Ao Observador, o porta-voz da Comissão Nacional de Eleições reforça esta ideia, ao esclarecer que, havendo uma “lista única” de um movimento que se apresenta a votos nos dois órgãos de poder local — câmara e assembleia municipal —, “bastará a apresentação de uma lista com os mesmos proponentes” para que a candidatura seja considerada válida. Ou seja, bastará que 4 mil pessoas (proponentes) assinem as declarações de candidaturas para que as listas sejam aceites pelo tribunal (partindo do princípio de que não há irregularidades nessas assinaturas, naturalmente). “O que fica fora da exceção são as assembleias de freguesia”, ressalva João Tiago Machado.

É verdade que o movimento de Rui Moreira se tem apresentado a eleições nas várias freguesias do município, mas essa realidade fica fora da declaração de Rui Moreira, que apenas se referiu a uma corrida “à câmara municipal”. Além disso, considerando as assembleias de freguesia do concelho do Porto, o universo de “assinaturas” seria sempre muito superior às 7 mil referidas pelo autarca. Note-se que, em 2017, o movimento “Porto: o nosso partido” apresentou cerca de 23 mil assinaturas para a corrida à câmara, à assembleia municipal e às várias juntas de freguesia do concelho a que o movimento de candidatou. No total, houve entre 7 a 8 mil proponentes — o que significa que, na maioria dos casos, a mesma pessoa assinou as três declarações (câmara, assembleia municipal e respetiva assembleia de freguesia).

Portanto, e em suma, a lei impõe que sejam recolhidas assinaturas de 4 mil proponentes para que uma lista de um movimento de cidadãos à câmara municipal e à assembleia municipal seja considerada válida.

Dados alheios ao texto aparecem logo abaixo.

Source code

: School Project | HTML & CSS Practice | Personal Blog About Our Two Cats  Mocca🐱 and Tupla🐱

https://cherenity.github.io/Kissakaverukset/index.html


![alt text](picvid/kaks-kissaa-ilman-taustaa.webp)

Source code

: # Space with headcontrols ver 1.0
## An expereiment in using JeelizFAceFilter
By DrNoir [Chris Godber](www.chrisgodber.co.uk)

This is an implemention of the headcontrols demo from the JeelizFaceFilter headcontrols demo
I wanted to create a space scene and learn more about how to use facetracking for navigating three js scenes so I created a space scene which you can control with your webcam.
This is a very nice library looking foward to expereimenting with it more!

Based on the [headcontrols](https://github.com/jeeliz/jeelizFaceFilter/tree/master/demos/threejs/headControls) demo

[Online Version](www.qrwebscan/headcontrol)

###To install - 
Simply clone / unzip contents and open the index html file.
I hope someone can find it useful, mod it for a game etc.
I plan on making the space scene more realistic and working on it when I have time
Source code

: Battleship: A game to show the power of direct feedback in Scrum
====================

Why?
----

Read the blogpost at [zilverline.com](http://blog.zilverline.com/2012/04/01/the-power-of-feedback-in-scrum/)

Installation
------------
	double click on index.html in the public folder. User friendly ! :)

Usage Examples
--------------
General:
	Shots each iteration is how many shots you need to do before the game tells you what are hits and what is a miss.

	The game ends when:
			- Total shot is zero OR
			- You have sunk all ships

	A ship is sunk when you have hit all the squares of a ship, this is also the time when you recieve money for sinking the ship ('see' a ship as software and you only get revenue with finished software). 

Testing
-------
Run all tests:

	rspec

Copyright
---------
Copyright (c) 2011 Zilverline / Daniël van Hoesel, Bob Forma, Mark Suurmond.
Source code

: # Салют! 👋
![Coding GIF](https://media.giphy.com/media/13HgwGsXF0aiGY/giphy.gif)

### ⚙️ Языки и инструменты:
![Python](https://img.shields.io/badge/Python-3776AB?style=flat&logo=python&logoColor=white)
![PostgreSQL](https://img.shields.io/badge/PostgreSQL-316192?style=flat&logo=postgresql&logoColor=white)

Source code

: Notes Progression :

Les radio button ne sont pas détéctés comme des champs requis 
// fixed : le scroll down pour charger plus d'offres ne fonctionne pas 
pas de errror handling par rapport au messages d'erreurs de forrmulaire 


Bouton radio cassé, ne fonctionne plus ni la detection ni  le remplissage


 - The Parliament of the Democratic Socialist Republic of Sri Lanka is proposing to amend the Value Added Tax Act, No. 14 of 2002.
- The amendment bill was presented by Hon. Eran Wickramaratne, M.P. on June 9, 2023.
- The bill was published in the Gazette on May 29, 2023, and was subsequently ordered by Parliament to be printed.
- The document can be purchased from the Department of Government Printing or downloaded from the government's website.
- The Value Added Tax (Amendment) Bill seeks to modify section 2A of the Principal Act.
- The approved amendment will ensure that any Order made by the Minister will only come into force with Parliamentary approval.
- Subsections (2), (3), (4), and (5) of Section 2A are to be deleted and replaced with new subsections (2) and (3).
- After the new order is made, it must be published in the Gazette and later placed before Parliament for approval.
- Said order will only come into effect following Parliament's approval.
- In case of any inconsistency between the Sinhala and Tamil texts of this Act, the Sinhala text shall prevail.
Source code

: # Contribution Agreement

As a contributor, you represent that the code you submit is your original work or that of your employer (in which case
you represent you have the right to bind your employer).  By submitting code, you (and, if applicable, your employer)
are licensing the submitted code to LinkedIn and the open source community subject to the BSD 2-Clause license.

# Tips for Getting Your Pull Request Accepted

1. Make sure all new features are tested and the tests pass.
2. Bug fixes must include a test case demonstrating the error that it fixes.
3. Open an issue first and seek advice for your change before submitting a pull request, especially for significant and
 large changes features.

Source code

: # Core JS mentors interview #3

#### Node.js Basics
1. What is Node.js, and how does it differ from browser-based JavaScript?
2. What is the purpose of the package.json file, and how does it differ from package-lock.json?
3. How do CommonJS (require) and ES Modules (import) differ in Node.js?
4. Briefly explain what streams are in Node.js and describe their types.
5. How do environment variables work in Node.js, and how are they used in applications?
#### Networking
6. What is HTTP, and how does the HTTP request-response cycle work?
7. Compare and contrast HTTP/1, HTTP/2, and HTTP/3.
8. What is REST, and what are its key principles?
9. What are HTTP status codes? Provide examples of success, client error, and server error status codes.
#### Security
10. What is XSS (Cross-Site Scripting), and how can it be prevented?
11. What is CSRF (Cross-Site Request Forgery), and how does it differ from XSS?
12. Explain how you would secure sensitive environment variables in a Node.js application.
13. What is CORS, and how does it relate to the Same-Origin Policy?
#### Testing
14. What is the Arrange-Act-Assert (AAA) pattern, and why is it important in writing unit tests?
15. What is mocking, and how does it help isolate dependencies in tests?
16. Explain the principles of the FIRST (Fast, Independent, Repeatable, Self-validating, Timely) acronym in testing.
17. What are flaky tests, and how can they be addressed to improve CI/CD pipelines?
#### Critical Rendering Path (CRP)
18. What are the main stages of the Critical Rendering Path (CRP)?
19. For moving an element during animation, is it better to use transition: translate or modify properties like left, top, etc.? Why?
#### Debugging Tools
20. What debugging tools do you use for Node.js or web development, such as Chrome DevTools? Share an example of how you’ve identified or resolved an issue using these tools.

Por fim, e quanto ao termo de comparação usado pelo autarca do Porto — o número de assinaturas necessário para a constituição de um partido —, a lei dos partidos políticos refere, no art. 15º, que “a inscrição de um partido político tem de ser requerida por, pelo menos, 7500 cidadãos eleitores”. Um valor próximo — ainda que não exatamente o mesmo — daquele que foi apresentado pelo autarca.

Conclusão

Rui Moreira disse que a apresentação de uma lista à câmara de Porto obriga à recolha de 7000 assinaturas, as mesmas que são exigidas para a formalização de um partido. Em termos literais, não é verdade: bastam 4 mil “proponentes”, limite máximo previsto na lei, para que uma candidatura seja validada. Para isso, é preciso que os eleitores subscrevam as duas declarações de candidatura — à câmara e à assembleia municipal.

No caso da formalização do partido, pelo contrário, um eleitor representa uma assinatura e, por isso, são necessárias 7500 pess0as (e não 7 mil) para fazer avançar o processo.

Assim, de acordo com o sistema de classificação do Observador, este conteúdo é:

ENGANADOR

No sistema de classificação do Facebook este conteúdo é:

PARCIALMENTE FALSO: as alegações dos conteúdos são uma mistura de factos precisos e imprecisos ou a principal alegação é enganadora ou está incompleta.